Memilih wakil rakyat untuk melakukan tugas dan fungsi check and balance, atau muhasabah li al-hukkam, mengoreksi penguasa, tentu boleh. Karena, pemilih memberikan wakalah
kepada wakilnya untuk melakukan tugas yang dibolehkan, bahkan bisa jadi
wajib. Namun, memilih wakil rakyat untuk melakukan tugas membuat UU
tentu tidak boleh. Mekanisme pembuatan UU di parlemen bukan mekanisme
yang dibenarkan oleh Islam. Karena, UU yang lahir dari parlemen pastilah
UU yang tidak lahir dan terpancar dari akidah Islam. Kalaulah ada yang
diambil dari Islam, proses pengambilannya bukan didasarkan pada
pertimbangan dalil, atau karena perintah wahyu; melainkan karena hasil
kesepakatan wakil rakyat (manusia) atau berdasarkan suara terbanyak. UU
inilah yang kemudian dijalankan oleh presiden dan kepala daerah di
bawahnya.
Karena itu, memilih wakil untuk melantik
presiden dan kepala daerah di bawahnya untuk menjalankan UU seperti ini
tentu tidak dibenarkan. Karena, sama saja dengan memberikan mandat
kepadanya untuk melakukan maksiat kepada Allah SWT. Ini tentu tidak
boleh. Hukum yang sama juga berlaku dalam pemilu presiden, atau pilkada,
di mana pemilu ini digunakan untuk memilih orang yang akan memimpin
rakyat, namun bukan dengan Islam, melainkan dengan UU positif buatan
manusia.
Maka, sungguh mengherankan, ketika ada
yang memfatwakan wajibnya memilih pemimpin, tanpa melihat pemimpin
seperti apa, dan bagaimana dia memimpin rakyatnya. Juga sama
mengherankan, ketika ada yang mengatakan, jika umat Islam tidak memilih,
maka negeri mayoritas Muslim ini akan dikuasai oleh orang non-Muslim,
orang kafir. Sebab, masalahnya bukan sampainya orang Islam ke tampuk
kekuasaan, melainkan sampainya Islam di sana. Apa artinya, jika seorang
Muslim berkuasa, tetapi tidak untuk Islam dan tidak untuk menerapkan
hukum Islam? Maka, dia tak ubahnya dengan orang non-Muslim yang
berkuasa. Karena, sama-sama tidak menerapkan Islam.

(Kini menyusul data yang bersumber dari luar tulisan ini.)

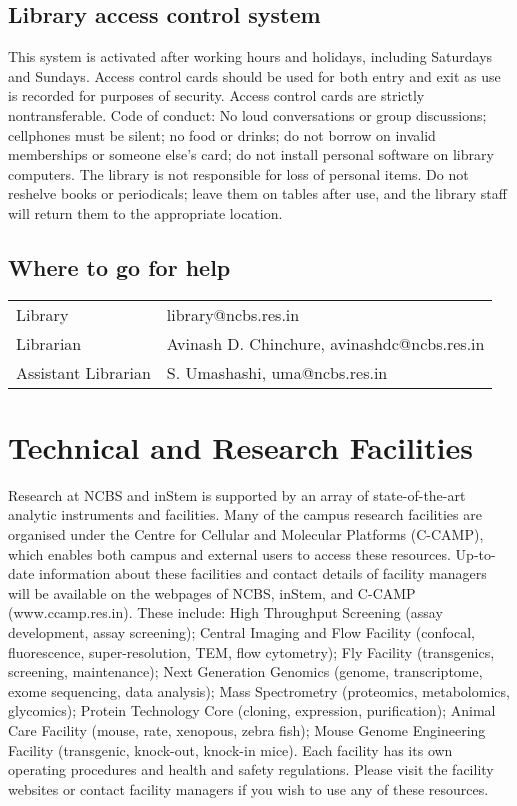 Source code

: \documentclass[a4paper,10pt]{article}
\begin{document}
\subsection{Library access control system} This system is activated after
working hours and holidays, including Saturdays and Sundays. Access control
cards should be used for both entry and exit as use is recorded for purposes of
security. Access control cards are strictly nontransferable.  Code of conduct:
No loud conversations or group discussions; cellphones must be silent; no food
or drinks; do not borrow on invalid memberships or someone else’s card; do not
install personal software on library computers. The library is not responsible
for loss of personal items. Do not reshelve books or periodicals; leave them on
tables after use, and the library staff will return them to the appropriate
location.  

\subsection{Where to go for help} 
\begin{tabular}{l l}
Library & library@ncbs.res.in \\
Librarian & Avinash D. Chinchure, avinashdc@ncbs.res.in \\
Assistant Librarian & S. Umashashi, uma@ncbs.res.in
\end{tabular} \newline \newline \newline \newline

\section{Technical and Research Facilities}

Research at NCBS and inStem is supported by an array of state-of-the-art
analytic instruments and facilities. Many of the campus research facilities are
organised under the Centre for Cellular and Molecular Platforms (C-CAMP), which
enables both campus and external users to access these resources. Up-to-date
information about these facilities and contact details of facility managers will
be available on the webpages of NCBS, inStem, and C-CAMP (www.ccamp.res.in).
These include: High Throughput Screening (assay development, assay screening);
Central Imaging and Flow Facility (confocal, fluorescence, super-resolution,
TEM, flow cytometry); Fly Facility (transgenics, screening, maintenance); Next
Generation Genomics (genome, transcriptome, exome sequencing, data analysis);
Mass Spectrometry (proteomics, metabolomics, glycomics); Protein Technology Core
(cloning, expression, purification); Animal Care Facility (mouse, rate,
xenopous, zebra fish); Mouse Genome Engineering Facility (transgenic, knock-out,
knock-in mice). Each facility has its own operating procedures and health and
safety regulations. Please visit the facility websites or contact facility
managers if you wish to use any of these resources.
\end{document}
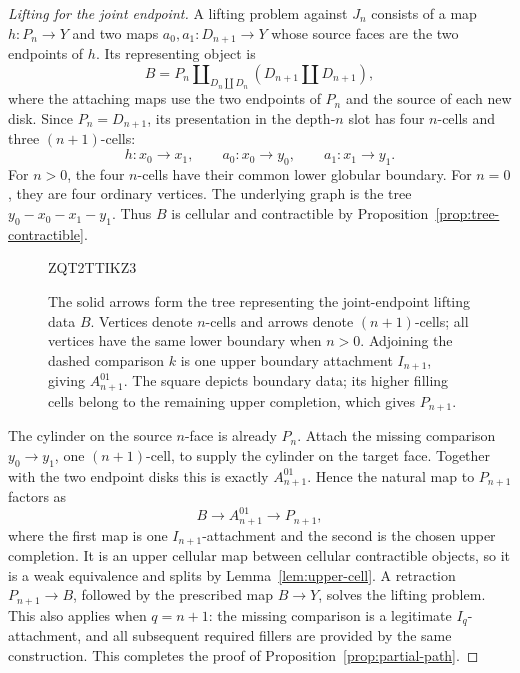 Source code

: \documentclass[11pt,letterpaper]{article}
\numberwithin{equation}{section}
\theoremstyle{plain}
\theoremstyle{definition}
\theoremstyle{remark}
\begin{document}
\begin{proof}[Lifting for the joint endpoint]
A lifting problem against \(J_n\) consists of a map
\(h:P_n\to Y\) and two maps \(a_0,a_1:D_{n+1}\to Y\)
whose source faces are the two endpoints of \(h\).  Its representing
object is
\begin{equation}\label{eq:partial-path-tree-domain}
 B=P_n\amalg_{D_n\amalg D_n}(D_{n+1}\amalg D_{n+1}),
\end{equation}
where the attaching maps use the two endpoints of \(P_n\) and
the source of each new disk.  Since \(P_n=D_{n+1}\), its
presentation in the depth-\(n\) slot has four \(n\)-cells and
three \((n+1)\)-cells:
\[
 h:x_0\longrightarrow x_1,\qquad
 a_0:x_0\longrightarrow y_0,\qquad
 a_1:x_1\longrightarrow y_1.
\]
For \(n>0\), the four \(n\)-cells have their common lower
globular boundary.  For \(n=0\), they are four ordinary vertices.
The underlying graph is the tree \(y_0-x_0-x_1-y_1\).
Thus \(B\) is cellular and contractible by
Proposition~\ref{prop:tree-contractible}.

\begin{figure}

ZQT2TTIKZ3
\caption{The solid arrows form the tree representing the joint-endpoint
lifting data \(B\).  Vertices denote \(n\)-cells and arrows denote
\((n+1)\)-cells; all vertices have the same lower boundary when \(n>0\).
Adjoining the dashed comparison \(k\) is one upper boundary attachment
\(I_{n+1}\), giving \(A_{n+1}^{01}\).  The square depicts boundary
data; its higher filling cells belong to the remaining upper completion,
which gives \(P_{n+1}\).}
\label{fig:joint-endpoints}
\end{figure}


The cylinder on the source \(n\)-face is already \(P_n\).
Attach the missing comparison \(y_0\to y_1\), one
\((n+1)\)-cell, to supply the cylinder on the target face.  Together
with the two endpoint disks this is exactly
\(A_{n+1}^{01}\).  Hence the natural map to \(P_{n+1}\)
factors as
\[
                 B\longrightarrow A_{n+1}^{01}
                        \longrightarrow P_{n+1},
\]
where the first map is one \(I_{n+1}\)-attachment and the second
is the chosen upper completion.  It is an upper cellular map between
cellular contractible objects, so it is a weak equivalence and splits
by Lemma~\ref{lem:upper-cell}.  A retraction
\(P_{n+1}\to B\), followed by the prescribed map \(B\to Y\),
solves the lifting problem.  This also applies when \(q=n+1\):
the missing comparison is a legitimate \(I_q\)-attachment, and
all subsequent required fillers are provided by the same construction.
This completes the proof of Proposition~\ref{prop:partial-path}.
\end{proof}
\end{document}
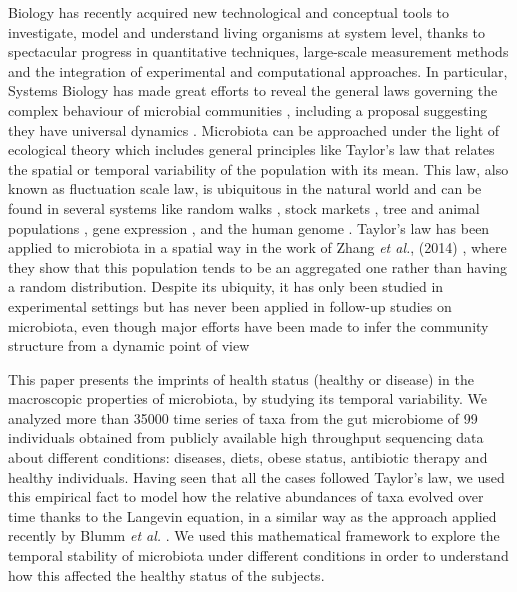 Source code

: Biology has recently acquired new technological and conceptual tools to investigate, model and understand living organisms at system level, thanks to spectacular progress in quantitative techniques, large-scale measurement methods and the integration of experimental and computational approaches. In particular, Systems Biology has made great efforts to reveal the general laws governing the complex behaviour of microbial communities \cite{sysbio&microb, msys1, metasysbio}, including a proposal suggesting they have universal dynamics \cite{uni_dynam}. Microbiota can be approached under the light of ecological theory which includes general principles like Taylor's law \cite{taylor} that relates the spatial or temporal variability of the population with its mean. This law, also known as fluctuation scale law, is ubiquitous in the natural world and can be found in several systems like random walks \cite{randomwalks}, stock markets \cite{economics1, economics2}, tree \cite{cohen_taylor} and animal populations \cite{taylor, animal1, animal2}, gene expression \cite{genexpress}, and the human genome \cite{genome}. Taylor's law has been applied to microbiota in a spatial way in the work of Zhang {\it et al.}, (2014) \cite{isme1}, where they show that this population tends to be an aggregated one rather than having a random distribution. Despite its ubiquity, it has only been studied in experimental settings \cite{cohen_bac, ramslayer} but has never been applied in follow-up studies on microbiota, even though major efforts have been made to infer the community structure from a dynamic point of view \cite{cobas, schloss, ravel}  

This paper presents the imprints of health status (healthy or disease) in the macroscopic properties of microbiota, by studying its temporal variability. We analyzed more than 35000 time series of taxa from the gut microbiome of 99 individuals obtained from publicly available high throughput sequencing data about different conditions: diseases, diets, obese status, antibiotic therapy and healthy individuals. Having seen that all the cases followed Taylor's law, we used this empirical fact to model how the relative abundances of taxa evolved over time thanks to the Langevin equation, in a similar way as the approach applied recently by Blumm {\it et al.} \cite{ranking}. We used this mathematical framework to explore the temporal stability of microbiota under different conditions in order to understand how this affected the healthy status of the subjects.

Ada juga yang mengatakan, “Dari pada tidak sama sekali, lebih baik berkuasa, dan menerapkan hukum semampunya”, dengan alasan:
]ماَ لاَيُدْرَكُ كُلُّهُ لاَ يُتْرَكُ جَلُّهُ[
“Apa yang tidak bisa diraih semuanya, jangan ditinggalkan semuanya.”

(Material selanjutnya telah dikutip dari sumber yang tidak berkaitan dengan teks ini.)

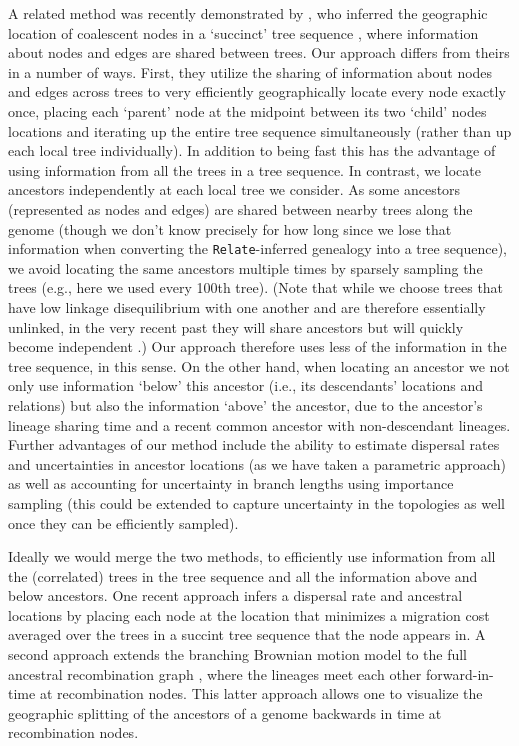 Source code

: \documentclass[12pt]{article}
\begin{document}
A related method was recently demonstrated by \cite{wohns2021unified}, who inferred the geographic location of coalescent nodes in a `succinct' tree sequence \citep{kelleher2018efficient}, where information about nodes and edges are shared between trees.
Our approach differs from theirs in a number of ways. 
First, they utilize the sharing of information about nodes and edges across trees to very efficiently geographically locate every node exactly once, placing each `parent' node at the midpoint between its two `child' nodes locations and iterating up the entire tree sequence simultaneously (rather than up each local tree individually).
In addition to being fast this has the advantage of using information from all the trees in a tree sequence.
In contrast, we locate ancestors independently at each local tree we consider.
As some ancestors (represented as nodes and edges) are shared between nearby trees along the genome (though we don't know precisely for how long since we lose that information when converting the \texttt{Relate}-inferred genealogy into a tree sequence), we avoid locating the same ancestors multiple times by sparsely sampling the trees (e.g., here we used every 100th tree).
(Note that while we choose trees that have low linkage disequilibrium with one another and are therefore essentially unlinked, in the very recent past they will share ancestors but will quickly become independent \citep{wakeley2012gene}.)
Our approach therefore uses less of the information in the tree sequence, in this sense.
On the other hand, when locating an ancestor we not only use information `below' this ancestor (i.e., its descendants' locations and relations) but also the information `above' the ancestor, due to the ancestor's lineage sharing time and a recent common ancestor with non-descendant lineages.
Further advantages of our method include the ability to estimate dispersal rates and uncertainties in ancestor locations (as we have taken a parametric approach) as well as accounting for uncertainty in branch lengths using importance sampling (this could be extended to capture uncertainty in the topologies as well once they can be efficiently sampled).

Ideally we would merge the two methods, to efficiently use information from all the (correlated) trees in the tree sequence and all the information above and below ancestors. 
One recent approach \citep{grundler2024geographic} infers a dispersal rate and ancestral locations by placing each node at the location that minimizes a migration cost averaged over the trees in a succint tree sequence that the node appears in.
A second approach \citep{deraje2024inferring} extends the branching Brownian motion model to the full ancestral recombination graph \citep[as inferred using a program like \texttt{ARGweaver;}][]{rasmussen2014genome}, where the lineages meet each other forward-in-time at recombination nodes. 
This latter approach allows one to visualize the geographic splitting of the ancestors of a genome backwards in time at recombination nodes.
\end{document}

Kaidah ini tentu tidak salah, yang salah
adalah implementasinya. Bagaimana mungkin orang atau partai yang tidak
memperjuangan Islam secara kaffah, kemudian menggunakan kaidah
ini untuk membenarkan secuil kekuasaan yang diraihnya untuk membenarkan
tindakannya? Mereka juga tahu, bahwa secuil kekuasaannya itu nyatanya
tidak bisa digunakan untuk memenangkan Islam. Tidakkah pelajaran dari
Mursi di Mesir cukup untuk menyadarkan kita? Bahkan, andai pun mereka
memenangkan pemilihan dengan telak, belum tentu bisa berkuasa.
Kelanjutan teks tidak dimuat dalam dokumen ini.